The 2025 Municipal Election, which is set to transpire on November 4, is fast approaching, and a significant position on the ballot is up for grabs: the role of School Board Director. There are nine spots on the Board of School Directors, with four four-year positions open for election within the current voting cycle.
On October 9, Harriton High School—on behalf of the Interschool Council, an LMSD organization promoting communication between parents and schools—hosted the eight candidates in a student-moderated forum. Present were incumbent Board members Dr. Kerry Sautner and Anna Shurak, as well as Omar Deckel, Juanita Kerber, Talia Nissim, Deena Pack, Jennifer Riviera, and Jacob Rudolph.
Although the forum was closed to audience interaction, all questions were submitted by “students, parents, taxpayers, and community groups,” according to Seth Ruderman, co-organizer with James Browning. The questions were “reviewed by the League of Women Voters for non-partisanship.” The thirteen total questions were distributed within six rounds and disseminated to the four student moderators: Harriton High School Debate presidents Levi Toikka `26 and Eden Weathers `26, as well as LM Debate presidents Medha Steingard `27 and Alistair Browning `26.
The evening was set to begin with “a one-minute opening statement, the order of which [had] been determined by a random drawing,” explained Alistair Browning. “After the opening statements, the candidates will proceed to answer six rounds of questions: five rounds will consist of two questions, while the final round will be a question.”
With four candidates answering each question, Steingard explained that each panelist had ninety seconds to respond. However, another candidate could hold up a yellow card to be included in answering specific questions, even if they were not chosen to respond, as long as each limited themselves to two usages.
Opening statements began with Jacob Rudolph, “an eighteen-year-old graduate of Harriton High School,” and the only candidate running as an independent. “These past four years,” emphasized Rudolph, “have not been good.”
In his speech, and throughout his campaign, Rudolph’s emphasis has been on preventing antisemitism, increasing responsiveness to students with disabilities—he himself had to “fight for years” to get his IEP needs met—and creating a district attitude of transparency.
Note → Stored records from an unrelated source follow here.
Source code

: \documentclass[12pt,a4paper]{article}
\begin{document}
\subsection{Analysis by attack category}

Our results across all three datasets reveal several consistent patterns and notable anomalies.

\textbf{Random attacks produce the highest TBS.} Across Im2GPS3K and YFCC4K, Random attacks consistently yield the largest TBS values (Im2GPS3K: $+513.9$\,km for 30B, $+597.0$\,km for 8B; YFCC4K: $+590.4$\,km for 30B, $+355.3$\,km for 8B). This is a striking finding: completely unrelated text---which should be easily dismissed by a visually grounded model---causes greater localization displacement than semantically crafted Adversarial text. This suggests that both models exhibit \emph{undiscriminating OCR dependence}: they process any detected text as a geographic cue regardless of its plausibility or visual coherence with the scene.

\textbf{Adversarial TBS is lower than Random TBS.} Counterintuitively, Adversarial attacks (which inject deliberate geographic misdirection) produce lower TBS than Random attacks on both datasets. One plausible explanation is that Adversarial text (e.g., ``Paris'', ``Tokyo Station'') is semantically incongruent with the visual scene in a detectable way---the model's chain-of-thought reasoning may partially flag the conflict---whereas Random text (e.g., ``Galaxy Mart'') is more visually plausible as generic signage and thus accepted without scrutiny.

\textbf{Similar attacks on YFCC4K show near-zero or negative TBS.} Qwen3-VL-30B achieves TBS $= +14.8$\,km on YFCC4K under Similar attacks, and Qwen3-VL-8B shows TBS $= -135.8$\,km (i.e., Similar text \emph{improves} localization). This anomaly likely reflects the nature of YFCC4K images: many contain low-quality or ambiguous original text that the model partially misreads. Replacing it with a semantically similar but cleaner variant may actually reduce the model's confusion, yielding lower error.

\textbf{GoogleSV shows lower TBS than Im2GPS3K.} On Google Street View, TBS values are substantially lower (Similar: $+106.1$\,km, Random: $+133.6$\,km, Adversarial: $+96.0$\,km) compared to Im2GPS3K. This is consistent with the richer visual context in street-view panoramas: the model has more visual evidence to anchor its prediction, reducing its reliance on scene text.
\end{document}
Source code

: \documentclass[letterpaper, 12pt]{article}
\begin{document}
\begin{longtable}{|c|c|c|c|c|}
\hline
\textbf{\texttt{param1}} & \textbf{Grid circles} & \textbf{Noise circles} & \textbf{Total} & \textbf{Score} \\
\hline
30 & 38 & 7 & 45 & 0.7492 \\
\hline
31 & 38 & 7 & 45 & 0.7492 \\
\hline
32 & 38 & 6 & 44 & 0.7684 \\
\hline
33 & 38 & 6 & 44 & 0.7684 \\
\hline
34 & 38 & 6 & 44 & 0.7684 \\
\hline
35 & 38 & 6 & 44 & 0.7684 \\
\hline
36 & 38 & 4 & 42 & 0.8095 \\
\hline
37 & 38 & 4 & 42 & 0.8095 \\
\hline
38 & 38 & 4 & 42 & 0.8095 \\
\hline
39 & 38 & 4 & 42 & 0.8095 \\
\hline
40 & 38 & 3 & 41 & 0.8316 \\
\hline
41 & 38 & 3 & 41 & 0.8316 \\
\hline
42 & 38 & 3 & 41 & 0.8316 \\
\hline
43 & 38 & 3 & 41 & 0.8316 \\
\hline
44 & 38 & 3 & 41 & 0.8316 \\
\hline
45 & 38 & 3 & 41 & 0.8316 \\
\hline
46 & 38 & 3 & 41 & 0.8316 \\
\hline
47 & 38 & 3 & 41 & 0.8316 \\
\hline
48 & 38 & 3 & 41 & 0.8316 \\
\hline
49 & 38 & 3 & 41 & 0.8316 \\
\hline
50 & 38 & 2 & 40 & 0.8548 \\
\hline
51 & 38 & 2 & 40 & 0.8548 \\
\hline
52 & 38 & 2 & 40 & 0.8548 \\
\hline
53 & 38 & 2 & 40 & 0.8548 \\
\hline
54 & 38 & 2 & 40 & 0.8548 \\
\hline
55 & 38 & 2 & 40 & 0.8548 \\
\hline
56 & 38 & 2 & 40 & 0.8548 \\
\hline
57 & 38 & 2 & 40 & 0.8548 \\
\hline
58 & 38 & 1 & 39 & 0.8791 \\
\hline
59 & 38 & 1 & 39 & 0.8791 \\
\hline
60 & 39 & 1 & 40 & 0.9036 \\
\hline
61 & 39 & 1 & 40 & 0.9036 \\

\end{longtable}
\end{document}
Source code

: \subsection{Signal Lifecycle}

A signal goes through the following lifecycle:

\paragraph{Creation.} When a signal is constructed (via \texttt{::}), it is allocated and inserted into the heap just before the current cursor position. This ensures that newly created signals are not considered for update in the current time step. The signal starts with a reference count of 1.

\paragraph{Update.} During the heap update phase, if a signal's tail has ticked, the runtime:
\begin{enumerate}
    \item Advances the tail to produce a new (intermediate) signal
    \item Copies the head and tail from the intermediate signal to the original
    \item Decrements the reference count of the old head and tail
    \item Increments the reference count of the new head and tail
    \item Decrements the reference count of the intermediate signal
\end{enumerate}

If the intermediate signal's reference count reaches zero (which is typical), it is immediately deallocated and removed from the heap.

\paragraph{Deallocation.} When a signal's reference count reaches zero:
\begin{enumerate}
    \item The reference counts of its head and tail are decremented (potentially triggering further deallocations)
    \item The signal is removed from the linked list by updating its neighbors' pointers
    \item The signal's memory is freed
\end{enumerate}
In fact, transparency marked a theme of the night, as the Q&A opened by Toikka with the question, “What is your understanding of a School Board Director’s role? As one of nine, in which ways would you, as a School Board Director, hold the superintendent and the administration accountable and ensure transparency?” Shurak, the first respondent, highlighted the need for “a steady level of discourse” within the Board, something she noted as difficult with the “level of transition” within the district. This is in reference to LM’s four-year phase of cycling superintendents—from Robert Copeland to Dr. Khalid Mumin to Dr. Steven Yanni to interim superintendent Dr. Larry Mussoline to current Superintendent Dr. Frank Ranelli.. Throughout Shurak’s responses was a clear message: fostering stability. “If Kerry and I are not reelected,” she pointed out in her closing remarks, “we will only have one person on the Board that has more than two years of experience.”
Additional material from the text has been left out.